(Plain-text document sources)

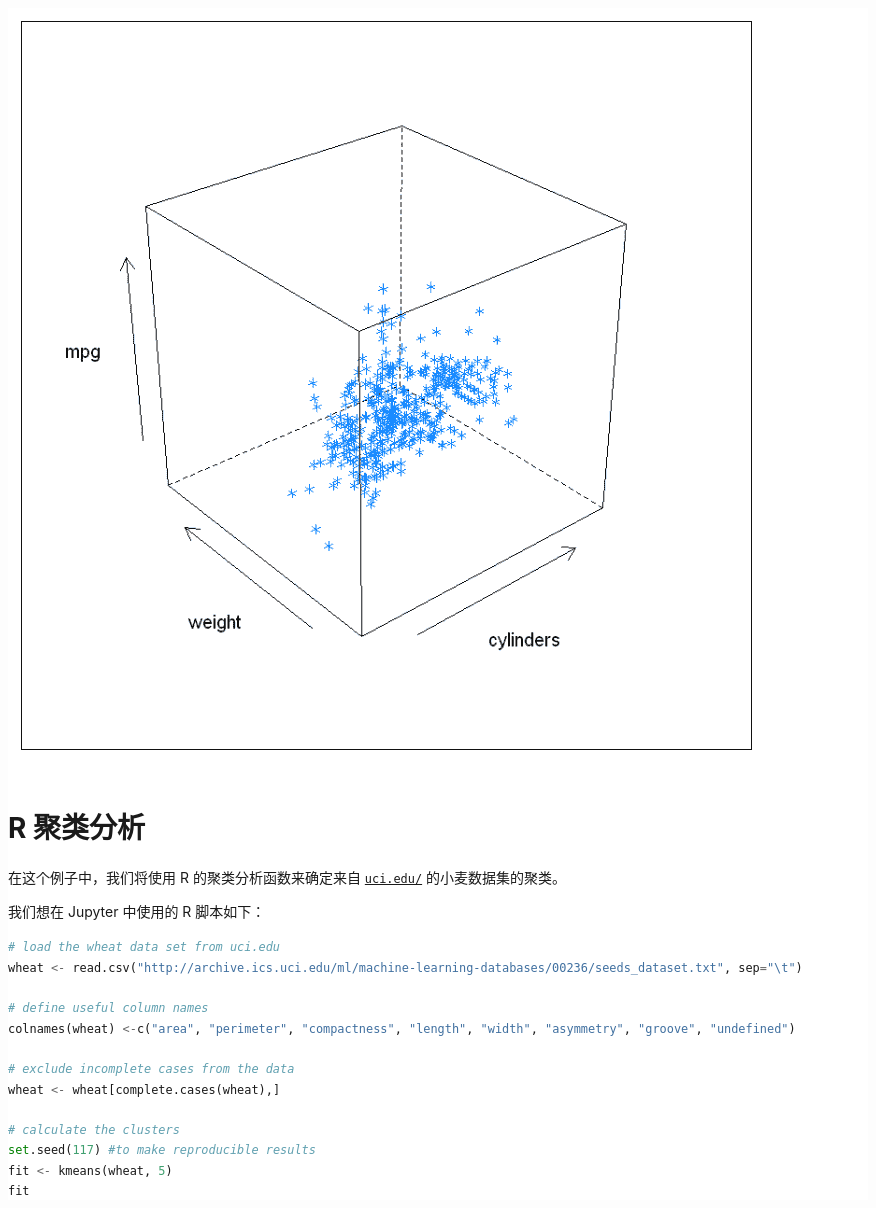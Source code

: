 ![](img/708da976-2c24-4a97-b1a6-07e356691d2d.png)

# R 聚类分析

在这个例子中，我们将使用 R 的聚类分析函数来确定来自 [`uci.edu/`](https://uci.edu/) 的小麦数据集的聚类。

我们想在 Jupyter 中使用的 R 脚本如下：

```py
# load the wheat data set from uci.edu 
wheat <- read.csv("http://archive.ics.uci.edu/ml/machine-learning-databases/00236/seeds_dataset.txt", sep="\t") 

# define useful column names 
colnames(wheat) <-c("area", "perimeter", "compactness", "length", "width", "asymmetry", "groove", "undefined") 

# exclude incomplete cases from the data 
wheat <- wheat[complete.cases(wheat),] 

# calculate the clusters 
set.seed(117) #to make reproducible results 
fit <- kmeans(wheat, 5) 
fit 
```
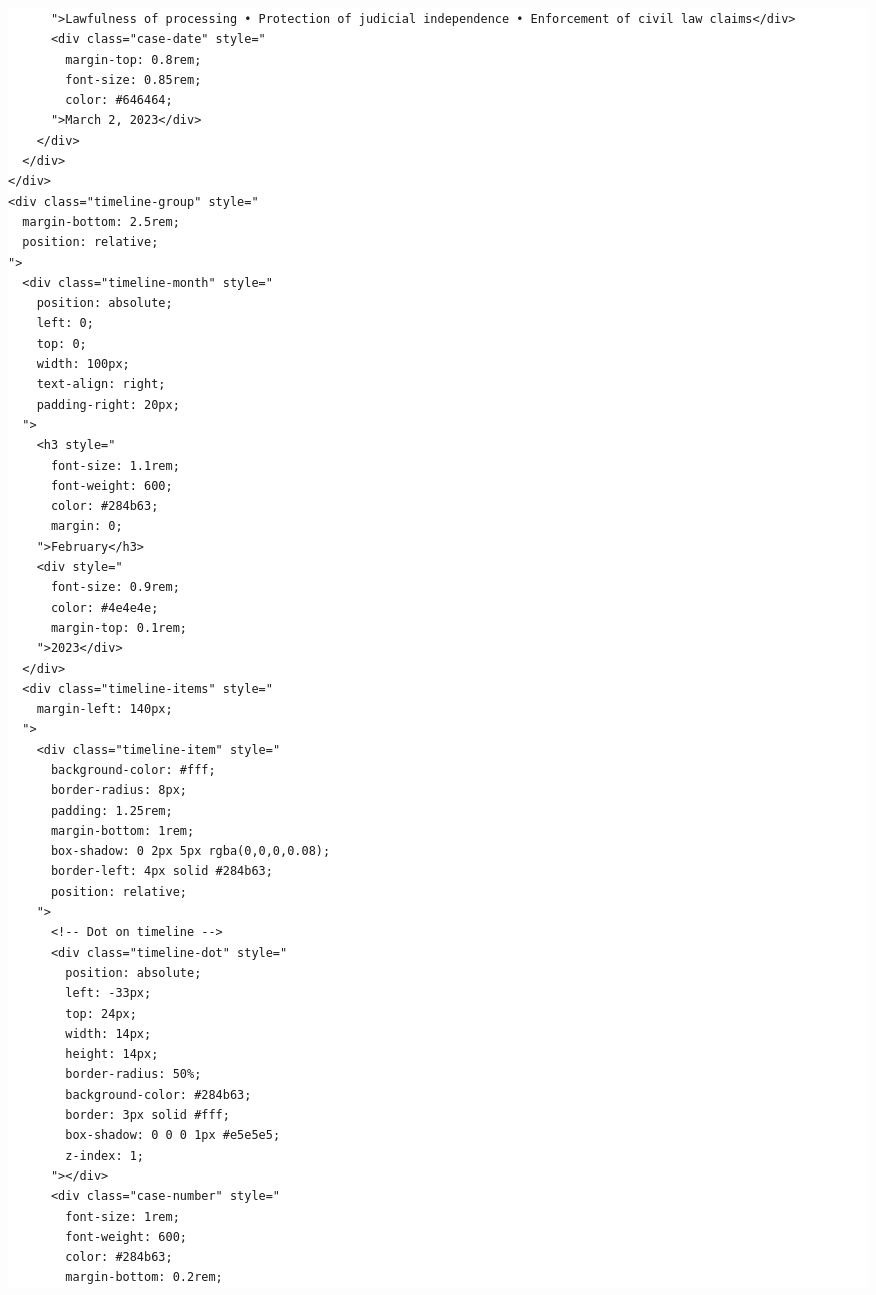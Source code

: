           ">Lawfulness of processing • Protection of judicial independence • Enforcement of civil law claims</div>
          <div class="case-date" style="
            margin-top: 0.8rem;
            font-size: 0.85rem;
            color: #646464;
          ">March 2, 2023</div>
        </div>
      </div>
    </div>
    <div class="timeline-group" style="
      margin-bottom: 2.5rem;
      position: relative;
    ">
      <div class="timeline-month" style="
        position: absolute;
        left: 0;
        top: 0;
        width: 100px;
        text-align: right;
        padding-right: 20px;
      ">
        <h3 style="
          font-size: 1.1rem;
          font-weight: 600;
          color: #284b63;
          margin: 0;
        ">February</h3>
        <div style="
          font-size: 0.9rem;
          color: #4e4e4e;
          margin-top: 0.1rem;
        ">2023</div>
      </div>
      <div class="timeline-items" style="
        margin-left: 140px;
      ">
        <div class="timeline-item" style="
          background-color: #fff;
          border-radius: 8px;
          padding: 1.25rem;
          margin-bottom: 1rem;
          box-shadow: 0 2px 5px rgba(0,0,0,0.08);
          border-left: 4px solid #284b63;
          position: relative;
        ">
          <!-- Dot on timeline -->
          <div class="timeline-dot" style="
            position: absolute;
            left: -33px;
            top: 24px;
            width: 14px;
            height: 14px;
            border-radius: 50%;
            background-color: #284b63;
            border: 3px solid #fff;
            box-shadow: 0 0 0 1px #e5e5e5;
            z-index: 1;
          "></div>
          <div class="case-number" style="
            font-size: 1rem;
            font-weight: 600;
            color: #284b63;
            margin-bottom: 0.2rem;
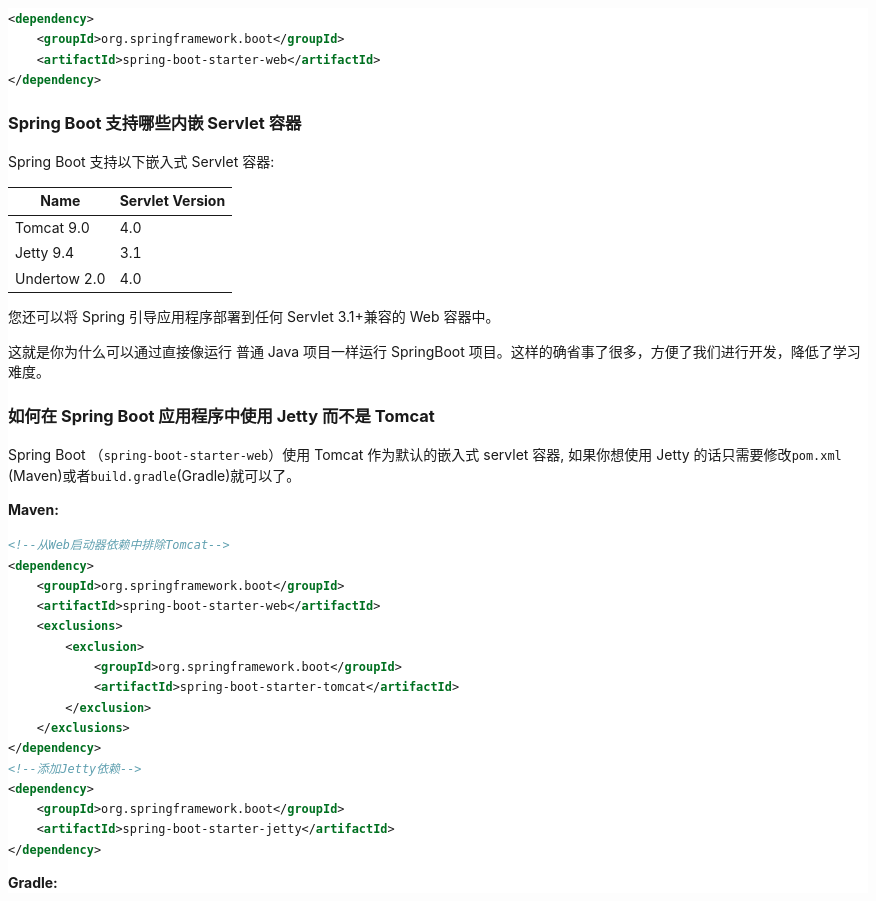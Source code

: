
 ```xml
<dependency>
    <groupId>org.springframework.boot</groupId>
    <artifactId>spring-boot-starter-web</artifactId>
</dependency>
```



### Spring Boot 支持哪些内嵌 Servlet 容器

Spring Boot 支持以下嵌入式 Servlet 容器:

| **Name**     | **Servlet Version** |
| ------------ | ------------------- |
| Tomcat 9.0   | 4.0                 |
| Jetty 9.4    | 3.1                 |
| Undertow 2.0 | 4.0                 |



您还可以将 Spring 引导应用程序部署到任何 Servlet 3.1+兼容的 Web 容器中。

这就是你为什么可以通过直接像运行 普通 Java 项目一样运行 SpringBoot 项目。这样的确省事了很多，方便了我们进行开发，降低了学习难度。



### 如何在 Spring Boot 应用程序中使用 Jetty 而不是 Tomcat

Spring Boot （`spring-boot-starter-web`）使用 Tomcat 作为默认的嵌入式 servlet 容器, 如果你想使用 Jetty 的话只需要修改`pom.xml`(Maven)或者`build.gradle`(Gradle)就可以了。

**Maven:**

```xml
<!--从Web启动器依赖中排除Tomcat-->
<dependency>
	<groupId>org.springframework.boot</groupId>
	<artifactId>spring-boot-starter-web</artifactId>
	<exclusions>
		<exclusion>
			<groupId>org.springframework.boot</groupId>
			<artifactId>spring-boot-starter-tomcat</artifactId>
		</exclusion>
	</exclusions>
</dependency>
<!--添加Jetty依赖-->
<dependency>
	<groupId>org.springframework.boot</groupId>
	<artifactId>spring-boot-starter-jetty</artifactId>
</dependency>
```



**Gradle:**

● **REQUIRED WORK**
The reply must consist of the records, repeated exactly, minus any images.

● **REPLY**
Source code

: ![](img/708da976-2c24-4a97-b1a6-07e356691d2d.png)

# R 聚类分析

在这个例子中，我们将使用 R 的聚类分析函数来确定来自 [`uci.edu/`](https://uci.edu/) 的小麦数据集的聚类。

我们想在 Jupyter 中使用的 R 脚本如下：

```py
# load the wheat data set from uci.edu 
wheat <- read.csv("http://archive.ics.uci.edu/ml/machine-learning-databases/00236/seeds_dataset.txt", sep="\t") 

# define useful column names 
colnames(wheat) <-c("area", "perimeter", "compactness", "length", "width", "asymmetry", "groove", "undefined") 

# exclude incomplete cases from the data 
wheat <- wheat[complete.cases(wheat),] 

# calculate the clusters 
set.seed(117) #to make reproducible results 
fit <- kmeans(wheat, 5) 
fit 
```
Source code

:           ">Lawfulness of processing • Protection of judicial independence • Enforcement of civil law claims</div>
          <div class="case-date" style="
            margin-top: 0.8rem;
            font-size: 0.85rem;
            color: #646464;
          ">March 2, 2023</div>
        </div>
      </div>
    </div>
    <div class="timeline-group" style="
      margin-bottom: 2.5rem;
      position: relative;
    ">
      <div class="timeline-month" style="
        position: absolute;
        left: 0;
        top: 0;
        width: 100px;
        text-align: right;
        padding-right: 20px;
      ">
        <h3 style="
          font-size: 1.1rem;
          font-weight: 600;
          color: #284b63;
          margin: 0;
        ">February</h3>
        <div style="
          font-size: 0.9rem;
          color: #4e4e4e;
          margin-top: 0.1rem;
        ">2023</div>
      </div>
      <div class="timeline-items" style="
        margin-left: 140px;
      ">
        <div class="timeline-item" style="
          background-color: #fff;
          border-radius: 8px;
          padding: 1.25rem;
          margin-bottom: 1rem;
          box-shadow: 0 2px 5px rgba(0,0,0,0.08);
          border-left: 4px solid #284b63;
          position: relative;
        ">
          <!-- Dot on timeline -->
          <div class="timeline-dot" style="
            position: absolute;
            left: -33px;
            top: 24px;
            width: 14px;
            height: 14px;
            border-radius: 50%;
            background-color: #284b63;
            border: 3px solid #fff;
            box-shadow: 0 0 0 1px #e5e5e5;
            z-index: 1;
          "></div>
          <div class="case-number" style="
            font-size: 1rem;
            font-weight: 600;
            color: #284b63;
            margin-bottom: 0.2rem;
Source code

:
 ```xml
<dependency>
    <groupId>org.springframework.boot</groupId>
    <artifactId>spring-boot-starter-web</artifactId>
</dependency>
```



### Spring Boot 支持哪些内嵌 Servlet 容器

Spring Boot 支持以下嵌入式 Servlet 容器:

| **Name**     | **Servlet Version** |
| ------------ | ------------------- |
| Tomcat 9.0   | 4.0                 |
| Jetty 9.4    | 3.1                 |
| Undertow 2.0 | 4.0                 |



您还可以将 Spring 引导应用程序部署到任何 Servlet 3.1+兼容的 Web 容器中。

这就是你为什么可以通过直接像运行 普通 Java 项目一样运行 SpringBoot 项目。这样的确省事了很多，方便了我们进行开发，降低了学习难度。



### 如何在 Spring Boot 应用程序中使用 Jetty 而不是 Tomcat

Spring Boot （`spring-boot-starter-web`）使用 Tomcat 作为默认的嵌入式 servlet 容器, 如果你想使用 Jetty 的话只需要修改`pom.xml`(Maven)或者`build.gradle`(Gradle)就可以了。

**Maven:**

```xml
<!--从Web启动器依赖中排除Tomcat-->
<dependency>
	<groupId>org.springframework.boot</groupId>
	<artifactId>spring-boot-starter-web</artifactId>
	<exclusions>
		<exclusion>
			<groupId>org.springframework.boot</groupId>
			<artifactId>spring-boot-starter-tomcat</artifactId>
		</exclusion>
	</exclusions>
</dependency>
<!--添加Jetty依赖-->
<dependency>
	<groupId>org.springframework.boot</groupId>
	<artifactId>spring-boot-starter-jetty</artifactId>
</dependency>
```



**Gradle:**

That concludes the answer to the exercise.